→ **Work required**
Reproduce the complete set of records exactly. No picture is to appear in the copy.

→ **Record extracts**
⟨
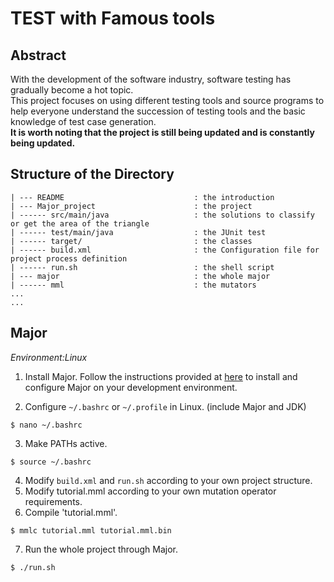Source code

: # TEST with Famous tools
## Abstract
With the development of the software industry, software testing has gradually become a hot topic. 
<br>
This project focuses on using different testing tools and source programs to help everyone understand the succession of testing tools and the basic knowledge of test case generation.
<br>
**It is worth noting that the project is still being updated and is constantly being updated.**

## Structure of the Directory
```
| --- README                             : the introduction
| --- Major_project                      : the project
| ------ src/main/java                   : the solutions to classify or get the area of the triangle
| ------ test/main/java                  : the JUnit test
| ------ target/                         : the classes           
| ------ build.xml                       : the Configuration file for project process definition
| ------ run.sh                          : the shell script
| --- major                              : the whole major
| ------ mml                             : the mutators
...
...
```


## Major
*Environment:Linux*
1. Install Major. Follow the instructions provided at [here](https://mutation-testing.org/tutorial.html) to install and configure Major on your development environment.

2. Configure `~/.bashrc` or `~/.profile` in Linux. (include Major and JDK)
```commandline
$ nano ~/.bashrc
```
3. Make PATHs active.
```commandline
$ source ~/.bashrc
```
4. Modify `build.xml` and `run.sh` according to your own project structure.
5. Modify tutorial.mml according to your own mutation operator requirements.
6. Compile 'tutorial.mml'.
```commandline
$ mmlc tutorial.mml tutorial.mml.bin
```
7. Run the whole project through Major.
```commandline
$ ./run.sh
```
⟩
→ **Output below**
Source code

: # TEST with Famous tools
## Abstract
With the development of the software industry, software testing has gradually become a hot topic. 
<br>
This project focuses on using different testing tools and source programs to help everyone understand the succession of testing tools and the basic knowledge of test case generation.
<br>
**It is worth noting that the project is still being updated and is constantly being updated.**

## Structure of the Directory
```
| --- README                             : the introduction
| --- Major_project                      : the project
| ------ src/main/java                   : the solutions to classify or get the area of the triangle
| ------ test/main/java                  : the JUnit test
| ------ target/                         : the classes           
| ------ build.xml                       : the Configuration file for project process definition
| ------ run.sh                          : the shell script
| --- major                              : the whole major
| ------ mml                             : the mutators
...
...
```


## Major
*Environment:Linux*
1. Install Major. Follow the instructions provided at [here](https://mutation-testing.org/tutorial.html) to install and configure Major on your development environment.

2. Configure `~/.bashrc` or `~/.profile` in Linux. (include Major and JDK)
```commandline
$ nano ~/.bashrc
```
3. Make PATHs active.
```commandline
$ source ~/.bashrc
```
4. Modify `build.xml` and `run.sh` according to your own project structure.
5. Modify tutorial.mml according to your own mutation operator requirements.
6. Compile 'tutorial.mml'.
```commandline
$ mmlc tutorial.mml tutorial.mml.bin
```
7. Run the whole project through Major.
```commandline
$ ./run.sh
```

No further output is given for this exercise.